Eustachian tubes shorter, straighter, ‘floppier’ than in adults, transmit URTIs to ear
Describe the anatomy of the inner ear
Bony labyrinth - contains cochlea, semicircular canals, vestibule
Membraneous labyrinth - within bony labyrinth, contains cochlear duct, semi-circular ducts, utricle and saccule, filled with endolymph
Oval window and round window connect middle ear to inner ear
Vestibular apparatus (balance) = semi-circular ducts, saccule and utricle
Hearing - cochlear duct, containing organ of Corti
Vestibulocochlear nerve innervates
Describe the anatomy of the oral cavity
Vestibule anteriorly - between lips/cheeks and teeth/gums
Roof - hard (bony) palate anteriorly, soft palate posteriorly
Cheeks formed by buccinator muscle
Floor - muscular diaphragm (mylohyoid muscles), geniohyoid muscles, tongue connected by frenulum, salivary glands/ducts
Innervation
Taste - anterior 2/3 is facial nerve, posterior 1/3 is glossopharyngeal nerve
Motor - hypoglossal nerve
Sensation - lingual and glossopharyngeal nerve
Describe the borders of the anterior triangle of the neck
Superior - inferior angle of mandible
Lateral - anterior border of sternocleidomastoid muscle
Medial - sagittal line down midline of neck
Describe the important contents of the anterior triangle of the neck
Muscles - divided into above and below hyoid bone
* Suprahyoid - stylohyoid, digastric, mylohyoid, geniohyoid
* Infrahyoid - omohyoid, sternohyoid, thyrohyoid, sternothyroid
Vascular
* Common carotid artery - bifurcates into internal and external
* Internal jugular vein
Nerves
* Facial
* Glossopharyngeal
* Vagus
* Accessory
* Hypoglossal
Describe the borders of the posterior triangle of the neck
Anterior - posterior border of sternocleidomastoid muscle
Posterior - anterior border of trapezius muscle
Inferior - middle 1/3 of clavicle
Describe the important contents of the posterior triangle of the neck
Muscles
* Omohyoid
* Levator scapulae
* Anterior, medial and posterior scalenes
Vascular
* External jugular vein
* Subclavian vein
* Distal part of subclavian artery which becomes axillary artery as it crosses first rib
Nerves
* Accessory nerve
* Cervical plexus including phrenic nerve
* Brachial plexus
Describe the anatomical location and blood supply of the thyroid gland
Anterior neck, C5-T1 level
Two lobes with central isthmus
In visceral compartment of neck with trachea, oesophagus and pharynx, bound by pre-tracheal fascia
Lies in close proximity to recurrent laryngeal nerve - can be damaged during thyroid surgery
Arterial supply
* Superior thyroid - first branch of external carotid
* Inferior thyroid - thyrocervical trunk from subclavian
Venous drainage - superior, middle and inferior thyroid veins, superior and middle drain to internal jugular and inferior into brachiocephalic
Describe the anatomy of the pharynx
Connect oral cavity and nose to larynx and oesophagus
Begins at base of skull and ends at cricoid cartilage (C6 level)

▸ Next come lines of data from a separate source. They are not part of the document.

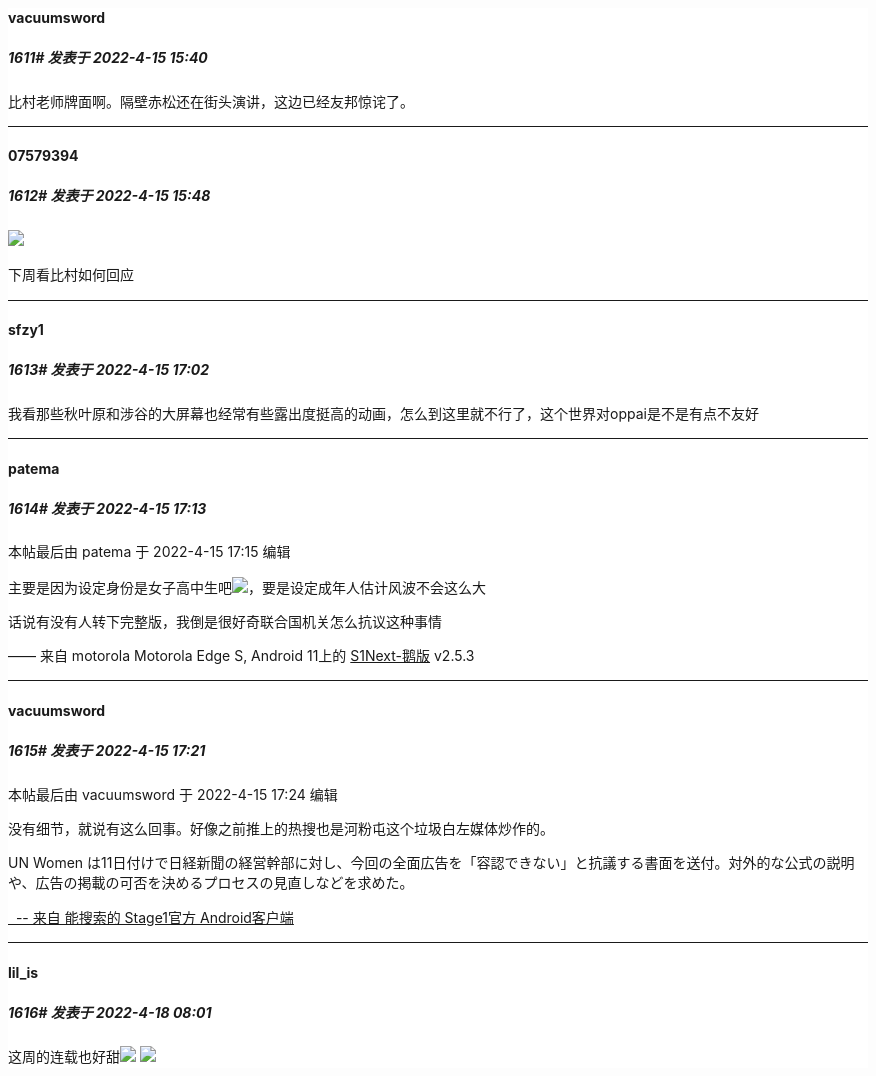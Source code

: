 ####  vacuumsword  
##### 1611#       发表于 2022-4-15 15:40

比村老师牌面啊。隔壁赤松还在街头演讲，这边已经友邦惊诧了。

*****

####  07579394  
##### 1612#       发表于 2022-4-15 15:48

<img src="http://chomanga.org/wp-content/uploads/2018/07/news4vip_1532301054_102-609x800.jpg" referrerpolicy="no-referrer">

下周看比村如何回应

*****

####  sfzy1  
##### 1613#       发表于 2022-4-15 17:02

我看那些秋叶原和涉谷的大屏幕也经常有些露出度挺高的动画，怎么到这里就不行了，这个世界对oppai是不是有点不友好

*****

####  patema  
##### 1614#       发表于 2022-4-15 17:13

 本帖最后由 patema 于 2022-4-15 17:15 编辑 

主要是因为设定身份是女子高中生吧<img src="https://static.saraba1st.com/image/smiley/face2017/067.png" referrerpolicy="no-referrer">，要是设定成年人估计风波不会这么大

话说有没有人转下完整版，我倒是很好奇联合国机关怎么抗议这种事情

—— 来自 motorola Motorola Edge S, Android 11上的 [S1Next-鹅版](https://github.com/ykrank/S1-Next/releases) v2.5.3

*****

####  vacuumsword  
##### 1615#       发表于 2022-4-15 17:21

 本帖最后由 vacuumsword 于 2022-4-15 17:24 编辑 

没有细节，就说有这么回事。好像之前推上的热搜也是河粉屯这个垃圾白左媒体炒作的。

UN Women は11日付けで日経新聞の経営幹部に対し、今回の全面広告を「容認できない」と抗議する書面を送付。対外的な公式の説明や、広告の掲載の可否を決めるプロセスの見直しなどを求めた。

[  -- 来自 能搜索的 Stage1官方 Android客户端](https://www.coolapk.com/apk/140634)

*****

####  lil_is  
##### 1616#       发表于 2022-4-18 08:01

这周的连载也好甜<img src="https://static.saraba1st.com/image/smiley/face2017/075.png" referrerpolicy="no-referrer">
<img src="https://p.sda1.dev/5/71e07cd342f5d1fbd7d1d4eea4c0f183/CMP_20220418080118020.jpg" referrerpolicy="no-referrer">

Nasopharynx (base of skull to soft palate) -> oropharynx (soft palate to epiglottis) -> laryngopharynx (epiglottis to cricoid cartilage)

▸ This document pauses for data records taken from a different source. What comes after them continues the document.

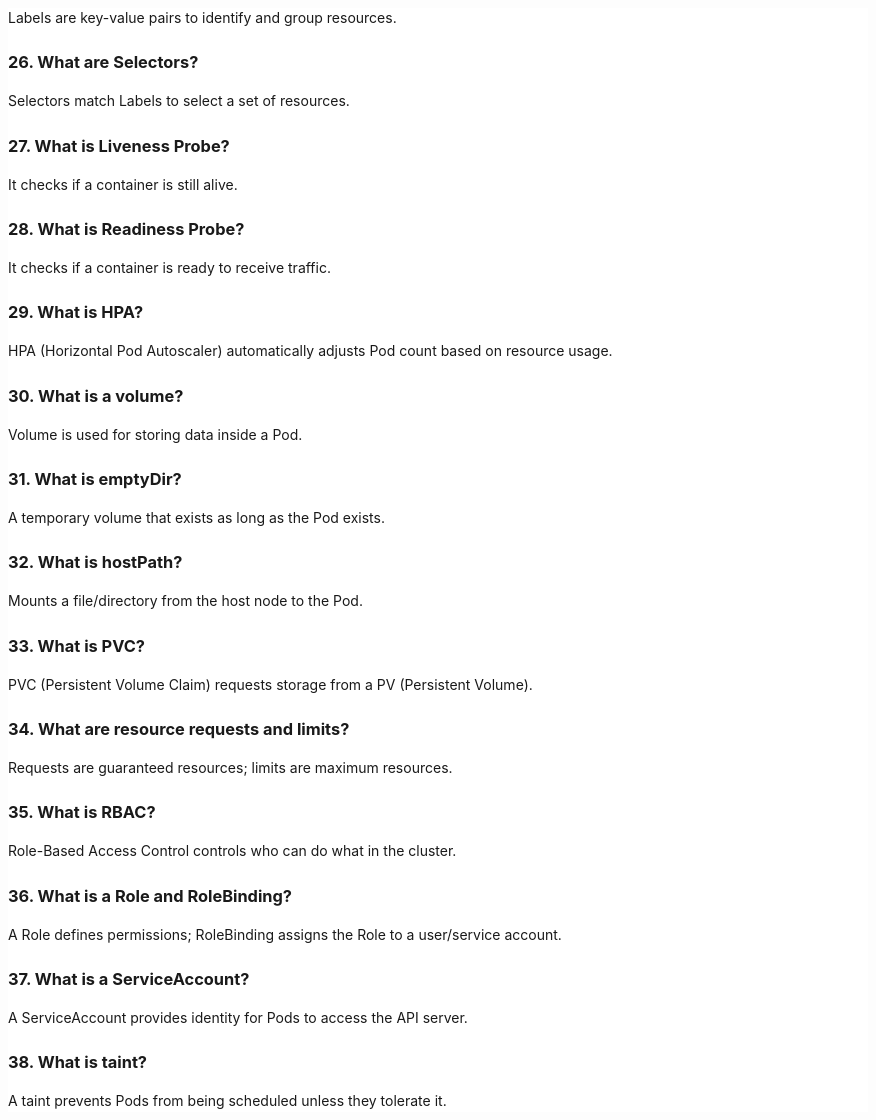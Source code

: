 Labels are key-value pairs to identify and group resources.

### 26. What are Selectors?

Selectors match Labels to select a set of resources.

### 27. What is Liveness Probe?

It checks if a container is still alive.

### 28. What is Readiness Probe?

It checks if a container is ready to receive traffic.

### 29. What is HPA?

HPA (Horizontal Pod Autoscaler) automatically adjusts Pod count based on resource usage.

### 30. What is a volume?

Volume is used for storing data inside a Pod.

### 31. What is emptyDir?

A temporary volume that exists as long as the Pod exists.

### 32. What is hostPath?

Mounts a file/directory from the host node to the Pod.

### 33. What is PVC?

PVC (Persistent Volume Claim) requests storage from a PV (Persistent Volume).

### 34. What are resource requests and limits?

Requests are guaranteed resources; limits are maximum resources.

### 35. What is RBAC?

Role-Based Access Control controls who can do what in the cluster.

### 36. What is a Role and RoleBinding?

A Role defines permissions; RoleBinding assigns the Role to a user/service account.

### 37. What is a ServiceAccount?

A ServiceAccount provides identity for Pods to access the API server.

### 38. What is taint?

A taint prevents Pods from being scheduled unless they tolerate it.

Adenoid tonsils in posterior nasopharynx
Lingual and palatine tonsils in oropharynx
Circular muscles which constrict to propel food bolus - superior, middle and inferior pharyngeal constrictors
Mainly innervated by vagus and glossopharyngeal nerves
Arterial supply - branches of external carotid
Venous drainage - pharyngeal venous plexus –> internal jugular
Describe the anatomy of the larynx
Anterior compartment of neck, spans C3-C6, from laryngopharynx to trachea
Formed by cartilaginous skeleton held together by ligaments and membranes
Supraglottis (inferior epiglottis to vestibular folds) –> glottis (vocal cords and 1cm below) –> subglottis (inferior glottis to inferior cricoid cartilage)
Vascular
* Arterial - superior and inferior laryngeal arteries
* Venous - superior and inferior laryngeal veins
Innervation
* Recurrent laryngeal nerve and superior laryngeal nerve
Describe the cartilages of the larynx
Unpaired
* Epiglottis - flattens during swallowing to block off larynx and prevent aspiration
* Thyroid - anteriorly forms laryngeal prominence (Adam’s apple)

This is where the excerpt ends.